DE UN TIEMPO A ESTA PARTE se ha —podemos decir— instalado en la mentalidad empresarial y de algunos partidos políticos y gobiernos, la idea de que lo políticamente correcto es ostentar a la firma como una socialmente responsable.

Este discurso que comenzó a mediados de los noventa como una estrategia de comunicación organizacional e institucional y de relaciones públicas, buscaba anclarse en un principio filosófico maniqueo por el cual la empresa, en tanto factor social, debía establecer nexos armónicos con los públicos clientes de su ámbito: el vecindario, los proveedores, los consumidores y los empleados. Así, empezaron a desarrollarse políticas más preocupadas por la imagen de marca con base en la percepción y se comprendió la responsabilidad como una forma de resarcir cierto probable daño o inconveniente derivado de la ubicación, los modos fabriles, la convivencia, las formas de distribución o explotación de bienes y servicios respecto de las expectativas humanas de quienes dentro o fuera de la empresa, el partido o el gobierno definen su dinámica económica.

Las empresas, partidos y gobiernos entonces entraron en el juego de mostrarse solidarios, filantrópicos, didácticos, pedagógicos, estableciendo líneas de acción (a veces más bien de coacción sutil) para generar en los clientes y proveedores, en simpatizantes o gobernados un sentido de identificación y pertenencia mutua. De ahí surgen las marcas asociadas con lo familiar, lo divertido: el refresco familiar, el yogurt divertido, el cemento de todos, el representante que abraza un compromiso con cierta causa capaz de volverle familiar a los ojos de los otros.

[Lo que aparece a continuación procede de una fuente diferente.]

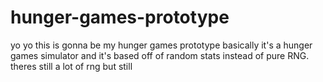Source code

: # hunger-games-prototype
yo yo this is gonna be my hunger games prototype
basically it's a hunger games simulator and it's based off of random stats instead of pure RNG. 
theres still a lot of rng but still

Tras las evidencias del cambio climático, dicha perspectiva sumó la visión ecológica para hacer de las empresas y su hipotética responsabilidad social una no nada más preocupada y ocupada en convertir los productos y servicios en algo familiar y divertido, sino además encontrar la forma para justificar la obsolescencia con argumentos que incluyen ideas como el reciclaje o lo renovable en tiempos cuando los recursos no renovables, como el petróleo, comienzan a escasear. Entonces, ya no importa tanto si el producto o servicio tiene una vida útil corta o prolongada, sino que sea sustituible mejor que desechable, biodegradable mejor que reparable.

En ese tenor y con variantes comprensibles de cultura a cultura, de país a país, tarde o temprano tal o cual empresa, gobierno o partido, incluso las organizaciones sociales de todo tinte, entran en el juego de designarse como entes dotados de una consciencia social suficiente y asaz responsable respecto de los efectos de sus actos, aun cuando no siempre de sus omisiones.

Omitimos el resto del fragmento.